O ano de 2020 encerrou salas de espetáculo e adiou a cultura, fazendo com festivais como o Festival Dias da Dança tivessem de ser cancelados. Contudo, a emergência em levar de novo a dança aos palcos tornou-se imperativa e o DDD adaptou-se à conjuntura atual criando uma edição que se divide entre o online e o presencial. Assim, entre os dias 20 e 30 de abril, o DDD - No Palco/Em Casa, regressa não só às principais salas de espetáculo do Porto, Gaia, Matosinhos e Viana do Castelo, mas também ao online.

A 5ª edição começa no Grande Auditório do Teatro Rivoli (e online de 23 a 25 de abril), pelas 19h00, com a estreia absoluta de Bate Fado, da dupla de artistas portugueses Jonas & Lander. No mesmo dia, às 22h, o palco online será inaugurado por uma das estreias nacionais do festival, Room with a View, uma peça do colectivo francês (LA) Horde e de DJ Rone com o Ballet National de Marseille. Este espetáculo será também exibido no Facebook, de forma gratuita, e na RTP2 no dia 24 de abril. O encerramento do DDD, no dia 30 de abril, começa pelas 19h com a apresentação da peça SIRI, de Jorge Jácome e Marco da Silva Ferreira, no Teatro Campo Alegre (e online), pelas 21h30. Também nesse dia North Korea Dance, da coreógrafa sul-coreana Eun-Me Ahn, "regressa" ao festival depois de, em 2017, ter apresentado o espetáculo Dancing Grandmothers. no Rivoli.

Este ano o Festival Dias da Música, reforça a sua aposta no panorama nacional dando destaque a artistas de diferentes gerações. De um lado, nomes já conhecidos dos palcos, como Victor Hugo Pontes, João Fiadeiro, Carolina Campos, São Castro, António M Cabrita, Teresa Silva, Sara Anjo e Miguel Pereira, apresentam as suas criações mais recentes. Do outro, artistas que começaram a dar os primeiros passos no mundo da dança, como Catarina Miranda, Ana Isabel Castro, jovem artista associada ao Teatro Municipal do Porto, Luísa Saraiva e Renan Martins, dão a conhecer quatro de seis obras em estreia nesta edição do festival.

North Korea Dance, de Eun-Me Ahn. Fotografia de JM Chabot.

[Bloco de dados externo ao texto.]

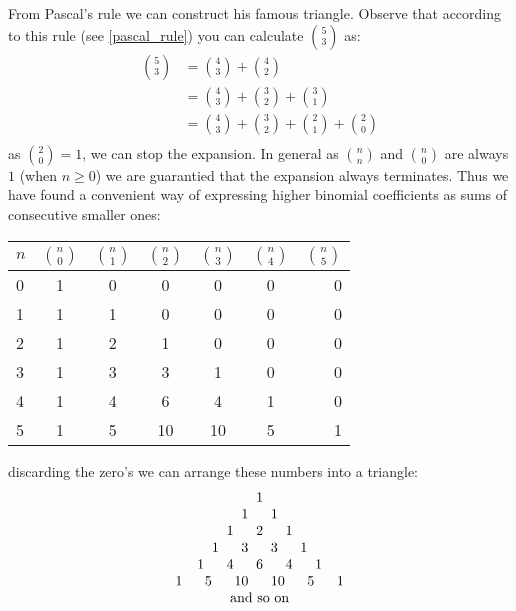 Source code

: \myindent From Pascal's rule we can construct his famous triangle. Observe that
according to this rule (see \ref{pascal_rule}) you can calculate $\binom{5}{3}$
as:
\begin{align*}
 \binom{5}{3}
& =  \binom{4}{3} + \binom{4}{2}  \\
& =  \binom{4}{3} + \binom{3}{2} +  \binom{3}{1} \\
& =  \binom{4}{3} + \binom{3}{2} +  \binom{2}{1} + \binom{2}{0} \\
\end{align*}
as $\binom{2}{0} = 1$, we can stop the expansion. In general as $\binom{n}{n}$
and $\binom{n}{0}$ are always $1$ (when $n \geq 0$) we are guarantied that the
expansion always terminates. Thus we have found a convenient way of expressing
higher binomial coefficients as sums of consecutive smaller ones:\\
\begin{center}
\begin{tabular}{l|*{5}{c}r}
\toprule
$n$ & $\binom{n}{0}$        & $\binom{n}{1}$ & $\binom{n}{2}$ & $\binom{n}{3}$ & $\binom{n}{4}$  & $\binom{n}{5}$ \\
\hline
0		& 1                     & 0 			       & 0 			        & 0 			       & 0 			         & 0   \\
1   & 1                     & 1 			       & 0 			        & 0 			       & 0  			       & 0   \\
2   & 1                     & 2 			       & 1 			        & 0 			       & 0  			       & 0   \\
3		& 1                     & 3 			       & 3 			        & 1			         & 0  			       & 0   \\
4		& 1                     & 4 			       & 6 			        & 4			         & 1  			       & 0   \\
5		& 1                     & 5 			       & 10 			      & 10			       & 5  			       & 1   \\
\bottomrule
\end{tabular}
\end{center}
discarding the zero's we can arrange these numbers into a triangle:
\[
\begin{array}{c}
1 \\
1\ \hspace{0.45cm} 1\\
1\ \hspace{0.45cm} 2\ \hspace{0.45cm} 1   \\
1\ \hspace{0.45cm} 3\ \hspace{0.45cm} 3\   \hspace{0.45cm} 1   \\
1\ \hspace{0.45cm} 4\ \hspace{0.45cm} 6\   \hspace{0.45cm} 4\   \hspace{0.45cm} 1\\
1\ \hspace{0.45cm} 5\ \hspace{0.45cm} 10\ \hspace{0.45cm} 10\ \hspace{0.45cm} 5\ \hspace{0.45cm}1\\
\ \textnormal{and so on} \ \\
\end{array}
\]
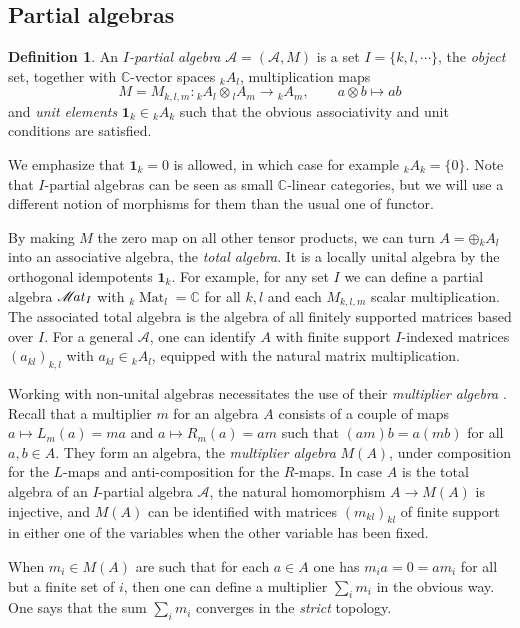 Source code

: \documentclass[10pt]{article}
\DeclareMathOperator{\Mat}{\mathscr{M}\!\it{at}}
\DeclareMathOperator{\Matt}{\mathrm{Mat}}
\newcommand{\C}{\mathbb{C}}
\newcommand{\GrDA}[3]{{}_{#2}#1_{#3}} %
\newcommand{\Unit}{\mathbf{1}}
\theoremstyle{definition}
\newtheorem{Def}[Theorem]{Definition}
\numberwithin{equation}{section}
\begin{document}
\subsection{Partial algebras}

\begin{Def} An \emph{$I$-partial algebra} $\mathscr{A}=(\mathscr{A},M)$ is a set $I=\{k,l,\cdots\}$, the \emph{object} set, together with $\C$-vector spaces $\GrDA{A}{k}{l}$, multiplication maps \[M=M_{k,l,m}:\GrDA{A}{k}{l} \otimes \GrDA{A}{l}{m}\rightarrow \GrDA{A}{k}{m},\qquad a\otimes b \mapsto ab\]  and \emph{unit elements} $\Unit_k \in \GrDA{A}{k}{k}$ such that the obvious associativity and unit conditions are satisfied. 
\end{Def}

We emphasize that $\Unit_k=0$ is allowed, in which case for example $\GrDA{A}{k}{k}=\{0\}$. Note that $I$-partial algebras can be seen as small $\C$-linear categories, but we will use a different notion of morphisms for them than the usual one of functor.

By making $M$ the zero map on all other tensor products, we can turn $A =  \oplus\GrDA{A}{k}{l}$ into an associative algebra, the \emph{total algebra}.  It is a locally unital algebra by the orthogonal idempotents $\mathbf{1}_k$. For example, for any set $I$ we can define a partial algebra $\Mat_I$ with $\GrDA{\Matt}{k}{l} = \C$ for all $k,l$ and each $M_{k,l,m}$ scalar multiplication. The associated total algebra is the algebra of all finitely supported matrices based over $I$. For a general $\mathscr{A}$, one can identify $A$ with finite support $I$-indexed matrices $(a_{kl})_{k,l}$ with $a_{kl} \in \GrDA{A}{k}{l}$, equipped with the natural matrix multiplication. 

Working with non-unital algebras necessitates the use of their \emph{multiplier algebra} \cite{Dau1,VDae1}. Recall that a multiplier $m$ for an algebra $A$ consists of a couple of maps $a \mapsto L_m(a)=ma$ and $a\mapsto R_m(a)=am$ such that $(am)b = a(mb)$ for all $a,b\in A$. They form an algebra, the \emph{multiplier algebra} $M(A)$, under composition for the $L$-maps and anti-composition for the $R$-maps. In case $A$ is the total algebra of an $I$-partial algebra $\mathscr{A}$, the natural homomorphism $A\rightarrow M(A)$ is injective, and $M(A)$ can be identified with matrices $(m_{kl})_{kl}$ of finite support in either one of the variables when the other variable has been fixed. 

When $m_i\in M(A)$ are such that for each $a\in A$ one has $m_ia =0=am_i$ for all but a finite set of $i$, then one can define a multiplier $\sum_i m_i$ in the obvious way. One says that the sum $\sum_i m_i$ converges in the \emph{strict} topology. 
 
\end{document}
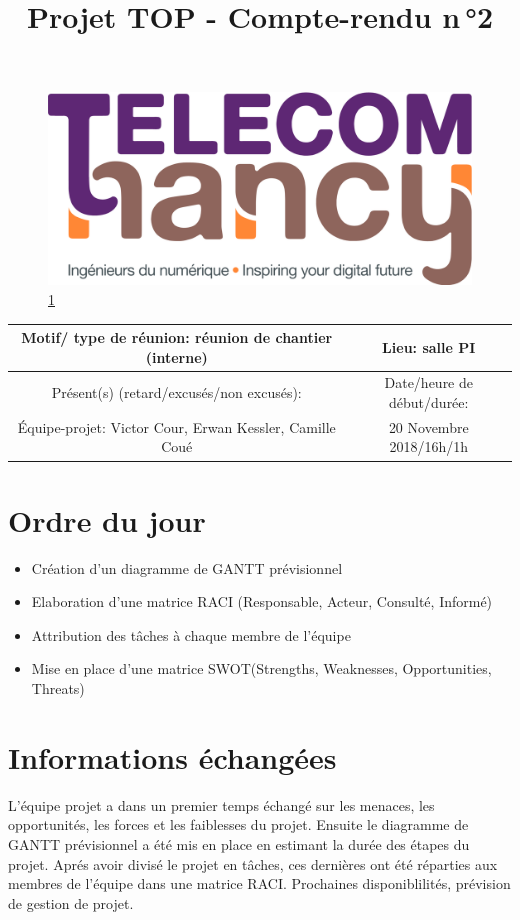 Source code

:\documentclass{article}
\date{}
\begin{document}
\begin{figure}
    \centering
    \includegraphics[scale=0.05]{logo_TNCY.png}
    \label{fig:logo_tncy}
    \ref{fig:logo_tncy}
\end{figure}
\title{Projet TOP - Compte-rendu n\,°2}
\maketitle
\vspace*{-1cm}


\begin{tabular}{|c|c|}
  \hline
  Motif/ type de réunion: réunion de chantier (interne) & Lieu: salle PI  \\
  \hline
   Présent(s) (retard/excusés/non excusés): &  Date/heure de début/durée:\\
  Équipe-projet: Victor Cour,
                  Erwan Kessler,
                  Camille Coué
 & 20 Novembre 2018/16h/1h \\
  \hline
 \end{tabular}

\section{Ordre du jour}
\begin{itemize}
  \item Création d'un diagramme de GANTT prévisionnel
  \item Elaboration d'une matrice RACI (Responsable, Acteur, Consulté, Informé)
  \item Attribution des tâches à chaque membre de l'équipe
  \item Mise en place d'une matrice SWOT(Strengths, Weaknesses, Opportunities, Threats)
\end{itemize}


\section{Informations échangées}
L'équipe projet a dans un premier temps échangé sur les menaces, les opportunités, les forces et les faiblesses du projet. Ensuite le diagramme de GANTT prévisionnel a été mis en place en estimant la durée des étapes du projet. 
Aprés avoir divisé le projet en tâches, ces dernières ont été réparties aux membres de l'équipe dans une matrice RACI.
Prochaines disponiblilités, prévision de gestion de projet.
\end{document}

A apresentação de peças internacionais, presença característica do Festival, irá ser, maioritariamente, online, devido à conjuntura atual. Além de Room With a View, SIRI e North Korea Dance, serão ainda apresentadas, (B)reaching Stillness, da coreógrafa helvética Lea Moro, e L’affadissement du merveilleux, da canadiana Catherine Gaudet. Please Plase Please, uma peça que resulta da colaboração entre as coreógrafas Mathilde Monnier, La Ribot e o encenador português Tiago Rodrigues, poderá ser vista ao vivo no palco TECA - Teatro Carlos Alberto, no Porto.

O festival traz ainda duas exposições, mais uma vez entre o presencial e o online, com uma exposição em Serralves, de 22 de abril a 22 de julho, no Museu de Arte Contemporânea, e no site do festival, de 20 a 30 de abril, de forma gratuita. "Para Uma Timeline a Haver genealogias da dança enquanto prática astística em Portugal, exposição a ser vista em Serralves, é um trabalho de Ana Bigotte Vieira, Carlos Manuel Oliveira, João dos Santos Martins e Marco Balesteros que espelham na peça a tradução de um desafio que levou os autores numa viagem cronológica sobre a "genealogia da dança enquanto prática artística em Portugal" no período centrado entre os séculos XX e XXI. Poromechanica, de Catarina Miranda, é um projeto expositivo virtual criado em relação com a estreia no DDD da sua peça de dança Cabraqimera, que decorre a 28 de abril, no Rivoli, e online, de 28 a 30 de abril.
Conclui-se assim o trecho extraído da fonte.